Strona:Kazimierz Deczyński - Żywot chłopa polskiego na początku XIX stulecia - red. Marceli Handelsman PL.djvu/11

Ta strona została przepisana.

Tymczasem powstają całkiem nowe warunki ekonomiczne w kraju. Zaczyna się rozwijać przemysł fabryczny i w krótkim stosunkowo czasie robi ogromne postępy, wciągając nowe warstwy społeczne w sferę swej działalności[1]. Równolegle i w dziedzinie rolnictwa dają się zauważyć wyraźne ślady postępu. Wprowadzono w wielkich rozmiarach uprawę kartofli w polu, hodowlę owiec cieńko wełnistych, wprowadzono szerszą uprawę roślin pastewnych. Dawny system pańszczyźniany pozostawał w rażącej sprzeczności z nowym gospodarstwem folwarcznym. »Wymagania postępu rolniczego czyniły stosunki pańszczyźniane coraz bardziej uciążliwemi dla samych właścicieli ziemskich«. Włościanie silniej jeszcze odczuwali na sobie uciążliwość postępu, ładu gospodarczego, jaki z tym postępem wkroczył. — Wprowadzenie czeladzi i inwentarzy folwarcznych jeszcze bardziej pogorszyło położenie włościan.

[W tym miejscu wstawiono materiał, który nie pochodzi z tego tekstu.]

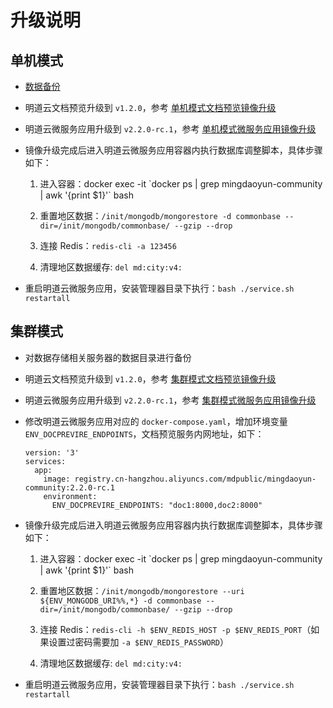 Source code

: # 升级说明

## 单机模式

- [数据备份](https://github.com/mingdaocom/private-deployment/wiki/%E5%8D%95%E6%9C%BA%E6%A8%A1%E5%BC%8F%E6%95%B0%E6%8D%AE%E5%A4%87%E4%BB%BD%E4%B8%8E%E8%BF%98%E5%8E%9F)
   
- 明道云文档预览升级到 `v1.2.0`，参考 [单机模式文档预览镜像升级](https://github.com/mingdaocom/private-deployment/wiki/%E5%8D%95%E6%9C%BA%E6%A8%A1%E5%BC%8F%E7%89%88%E6%9C%AC%E5%8D%87%E7%BA%A7#%E6%98%8E%E9%81%93%E4%BA%91%E6%96%87%E6%A1%A3%E9%A2%84%E8%A7%88%E9%95%9C%E5%83%8F%E5%8D%87%E7%BA%A7)

- 明道云微服务应用升级到 `v2.2.0-rc.1`，参考 [单机模式微服务应用镜像升级](https://github.com/mingdaocom/private-deployment/wiki/%E5%8D%95%E6%9C%BA%E6%A8%A1%E5%BC%8F%E7%89%88%E6%9C%AC%E5%8D%87%E7%BA%A7#%E6%98%8E%E9%81%93%E4%BA%91%E5%BE%AE%E6%9C%8D%E5%8A%A1%E5%BA%94%E7%94%A8%E9%95%9C%E5%83%8F%E5%8D%87%E7%BA%A7)

- 镜像升级完成后进入明道云微服务应用容器内执行数据库调整脚本，具体步骤如下：
  
  1. 进入容器：docker exec -it  \`docker ps | grep mingdaoyun-community | awk '{print $1}'\` bash

  2. 重置地区数据：`/init/mongodb/mongorestore -d commonbase --dir=/init/mongodb/commonbase/ --gzip --drop`

  3. 连接 Redis：`redis-cli -a 123456`

  4. 清理地区数据缓存: `del md:city:v4:`

- 重启明道云微服务应用，安装管理器目录下执行：`bash ./service.sh restartall`


## 集群模式

- 对数据存储相关服务器的数据目录进行备份

- 明道云文档预览升级到 `v1.2.0`，参考 [集群模式文档预览镜像升级](https://github.com/mingdaocom/private-deployment/wiki/%E9%9B%86%E7%BE%A4%E6%A8%A1%E5%BC%8F%E7%89%88%E6%9C%AC%E5%8D%87%E7%BA%A7#%E6%98%8E%E9%81%93%E4%BA%91%E6%96%87%E6%A1%A3%E9%A2%84%E8%A7%88%E9%95%9C%E5%83%8F%E5%8D%87%E7%BA%A7)

- 明道云微服务应用升级到 `v2.2.0-rc.1`，参考 [集群模式微服务应用镜像升级](https://github.com/mingdaocom/private-deployment/wiki/%E9%9B%86%E7%BE%A4%E6%A8%A1%E5%BC%8F%E7%89%88%E6%9C%AC%E5%8D%87%E7%BA%A7#%E6%98%8E%E9%81%93%E4%BA%91%E5%BE%AE%E6%9C%8D%E5%8A%A1%E5%BA%94%E7%94%A8%E9%95%9C%E5%83%8F%E5%8D%87%E7%BA%A7)

- 修改明道云微服务应用对应的 `docker-compose.yaml`，增加环境变量 `ENV_DOCPREVIRE_ENDPOINTS`，文档预览服务内网地址，如下：
  
  ```
  version: '3'
  services:
    app:
      image: registry.cn-hangzhou.aliyuncs.com/mdpublic/mingdaoyun-community:2.2.0-rc.1
      environment:
        ENV_DOCPREVIRE_ENDPOINTS: "doc1:8000,doc2:8000"
  ```

- 镜像升级完成后进入明道云微服务应用容器内执行数据库调整脚本，具体步骤如下：
  
  1. 进入容器：docker exec -it  \`docker ps | grep mingdaoyun-community | awk '{print $1}'\` bash

  2. 重置地区数据：`/init/mongodb/mongorestore --uri ${ENV_MONGODB_URI%%,*} -d commonbase --dir=/init/mongodb/commonbase/ --gzip --drop`

  3. 连接 Redis：`redis-cli -h $ENV_REDIS_HOST -p $ENV_REDIS_PORT`（如果设置过密码需要加 `-a $ENV_REDIS_PASSWORD`）

  4. 清理地区数据缓存: `del md:city:v4:`

-  重启明道云微服务应用，安装管理器目录下执行：`bash ./service.sh restartall` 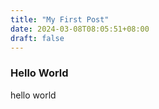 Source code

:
 ```yaml
---
title: "My First Post"
date: 2024-03-08T08:05:51+08:00
draft: false
---
```

### Hello World

hello world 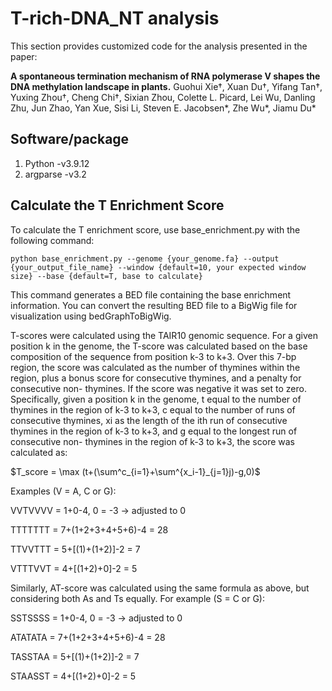 # T-rich-DNA_NT analysis
This section provides customized code for the analysis presented in the paper:

**A spontaneous termination mechanism of RNA polymerase V shapes the DNA methylation landscape in plants.** Guohui Xie†, Xuan Du†, Yifang Tan†, Yuxing Zhou†, Cheng Chi†, Sixian Zhou, Colette L. Picard, Lei Wu, Danling Zhu, Jun Zhao, Yan Xue, Sisi Li, Steven E. Jacobsen*, Zhe Wu*, Jiamu Du*


## Software/package
1. Python -v3.9.12 
2. argparse -v3.2

## Calculate the T Enrichment Score
To calculate the T enrichment score, use base_enrichment.py with the following command:
```
python base_enrichment.py --genome {your_genome.fa} --output {your_output_file_name} --window {default=10, your expected window size} --base {default=T, base to calculate}
```
This command generates a BED file containing the base enrichment information. You can convert the resulting BED file to a BigWig file for visualization using bedGraphToBigWig.

T-scores were calculated using the TAIR10 genomic sequence. For a given position k
in the genome, the T-score was calculated based on the base composition of the
sequence from position k-3 to k+3. Over this 7-bp region, the score was
calculated as the number of thymines within the region, plus a bonus score for
consecutive thymines, and a penalty for consecutive non- thymines. If the score was
negative it was set to zero. Specifically, given a position k in the genome, t equal to the
number of thymines in the region of k-3 to k+3, c equal to the number of runs of
consecutive thymines, xi as the length of the ith run of consecutive thymines in the
region of k-3 to k+3, and g equal to the longest run of consecutive non- thymines in the
region of k-3 to k+3, the score was calculated as:


 $`T_score = \max (t+(\sum^c_{i=1}+\sum^{x_i-1}_{j=1}j)-g,0)`$

Examples (V = A, C or G):

VVTVVVV = 1+0-4, 0 = -3 -> adjusted to 0

TTTTTTT = 7+(1+2+3+4+5+6)-4 = 28

TTVVTTT = 5+[(1)+(1+2)]-2 = 7

VTTTVVT = 4+[(1+2)+0]-2 = 5

Similarly, AT-score was calculated using the same formula as above, but considering
both As and Ts equally. For example (S = C or G):

SSTSSSS = 1+0-4, 0 = -3 -> adjusted to 0

ATATATA = 7+(1+2+3+4+5+6)-4 = 28

TASSTAA = 5+[(1)+(1+2)]-2 = 7

STAASST = 4+[(1+2)+0]-2 = 5
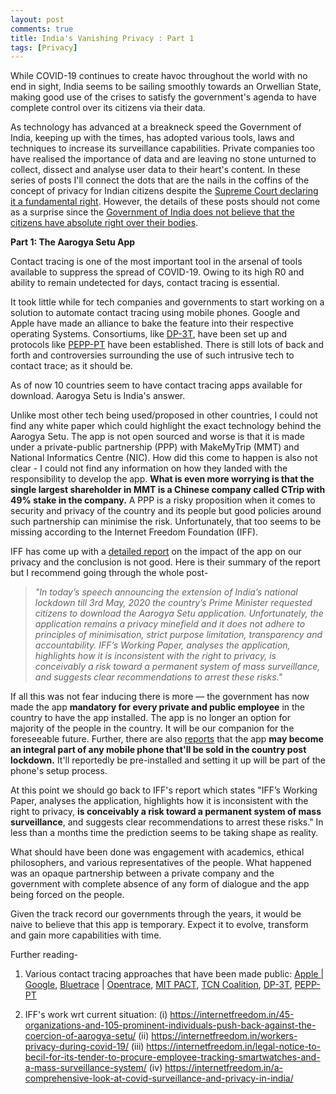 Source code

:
 ```yaml
---
layout: post
comments: true
title: India's Vanishing Privacy : Part 1
tags: [Privacy]
---
```


While COVID-19 continues to create havoc throughout the world with no end in sight, India seems to be sailing smoothly towards an Orwellian State, making good use of the crises to satisfy the government's agenda to have complete control over its citizens via their data.

As technology has advanced at a breakneck speed the Government of India, keeping up with the times, has adopted various tools, laws and techniques to increase its surveillance capabilities. Private companies too have realised the importance of data and are leaving no stone unturned to collect, dissect and analyse user data to their heart's content. In these series of posts I'll connect the dots that are the nails in the coffins of the concept of privacy for Indian citizens despite the [Supreme Court declaring it a fundamental right](https://en.wikipedia.org/wiki/Justice_K._S._Puttaswamy_(Retd.)_and_Anr._vs_Union_Of_India_And_Ors.). However, the details of these posts should not come as a surprise since the [Government of India does not believe that the citizens have absolute right over their bodies](https://timesofindia.indiatimes.com/india/citizens-dont-have-absolute-right-over-their-bodies-government/articleshow/58486260.cms).


**Part 1: The Aarogya Setu App**

Contact tracing is one of the most important tool in the arsenal of tools available to suppress the spread of COVID-19. Owing to its high R0 and ability to remain undetected for days, contact tracing is essential.

It took little while for tech companies and governments to start working on a solution to automate contact tracing using mobile phones. Google and Apple have made an alliance to bake the feature into their respective operating Systems. Consortiums, like [DP-3T](https://en.wikipedia.org/wiki/Decentralized_Privacy-Preserving_Proximity_Tracing), have been set up and protocols like [PEPP-PT](https://en.wikipedia.org/wiki/Pan-European_Privacy-Preserving_Proximity_Tracing) have been established. There is still lots of back and forth and controversies surrounding the use  of such intrusive tech to contact trace; as it should be. 

As of now 10 countries seem to have contact tracing apps available for download. Aarogya Setu is India's answer.

Unlike most other tech being used/proposed in other countries, I could not find any white paper which could highlight the exact technology behind the Aarogya Setu. The app is not open sourced and worse is that it is made under a private-public partnership (PPP) with MakeMyTrip (MMT) and National Informatics Centre (NIC). How did this come to happen is also not clear - I could not find any information on how they landed with the responsibility to develop the app. **What is even more worrying is that the single largest shareholder in MMT is a Chinese company called CTrip with 49% stake in the company.** A PPP is a risky proposition when it comes to security and privacy of the country and its people but good policies around such partnership can minimise the risk. Unfortunately, that too seems to be missing according to the Internet Freedom Foundation (IFF).

IFF has come up with a [detailed report](https://internetfreedom.in/is-aarogya-setu-privacy-first-nope-but-it-could-be-if-the-government-wanted/) on the impact of the app on our privacy and the conclusion is not good. Here is their summary of the report but I recommend going through the whole post-


>  *"In today’s speech announcing the extension of India’s national lockdown till 3rd May, 2020 the country’s Prime Minister requested citizens to download the Aarogya Setu application. Unfortunately, the application remains a privacy minefield and it does not adhere to principles of minimisation, strict purpose limitation, transparency and accountability. IFF’s Working Paper, analyses the application, highlights how it is inconsistent with the right to privacy, is conceivably a risk toward a permanent system of mass surveillance, and suggests clear recommendations to arrest these risks."*  
    
If all this was not fear inducing there is more — the government has now made the app **mandatory for every private and public employee** in the country to have the app installed. The app is no longer an option for majority of the people in the country. It will be our companion for the foreseeable future. Further, there are also [reports](https://www.news18.com/news/tech/aarogya-setu-registration-will-be-mandatory-to-setup-new-phone-govt-sources-2599197.html) that the app **may become an integral part of any mobile phone that'll be sold in the country post lockdown.** It'll reportedly be pre-installed and setting it up will be part of the phone's setup process. 

At this point we should go back to IFF's report which states "IFF’s Working Paper, analyses the application, highlights how it is inconsistent with the right to privacy, **is conceivably a risk toward a permanent system of mass surveillance**, and suggests clear recommendations to arrest these risks." In less than a months time the prediction seems to be taking shape as reality.

What should have been done was engagement with academics, ethical philosophers, and various representatives of the people. What happened was an opaque partnership between a private company and the government with complete absence of any form of dialogue and the app being forced on the people.

Given the track record our governments through the years, it would be naive to believe that this app is temporary. Expect it to evolve, transform and gain more capabilities with time.

Further reading-

1. Various contact tracing approaches that have been made public: [Apple | Google](https://www.apple.com/covid19/contacttracing/), [Bluetrace](https://bluetrace.io/) | [Opentrace](https://github.com/OpenTrace-Community), [MIT PACT](https://pact.mit.edu/), [TCN Coalition](https://tcn-coalition.org/), [DP-3T](https://en.wikipedia.org/wiki/Decentralized_Privacy-Preserving_Proximity_Tracing), [PEPP-PT](https://en.wikipedia.org/wiki/Pan-European_Privacy-Preserving_Proximity_Tracing)

2. IFF's work wrt current situation: (i) https://internetfreedom.in/45-organizations-and-105-prominent-individuals-push-back-against-the-coercion-of-aarogya-setu/ (ii) https://internetfreedom.in/workers-privacy-during-covid-19/ (iii) https://internetfreedom.in/legal-notice-to-becil-for-its-tender-to-procure-employee-tracking-smartwatches-and-a-mass-surveillance-system/ (iv) https://internetfreedom.in/a-comprehensive-look-at-covid-surveillance-and-privacy-in-india/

Ale najgorszym wynikiem nowych warunków była regulacya, jaką właściciele wprowadzają w swoim interesie. Regulacya ta przyniosła nasamprzód pogorszenie się gruntów włościańskich, a następnie i rugi. »Rola, którą od niepamiętnych czasów ojcowie jego uprawiali, odebraną mu została dla niezbędnie potrzebnego oddzielenia gruntu, chałupę przeniesiono, a na miejsce dawnego sadu, co gęstym liściem chaty jego ocieniał, wyznaczono mórg gruntu koło nowej chałupy i ogrodem nazwano«, — powiada Górski. Oprócz takich przymusowych rugów istniało i dobrowolne opuszczanie ziemi

  1. J. Illinicz. Oczerk razwitja polskoj promyszlennosti, str. 11—18.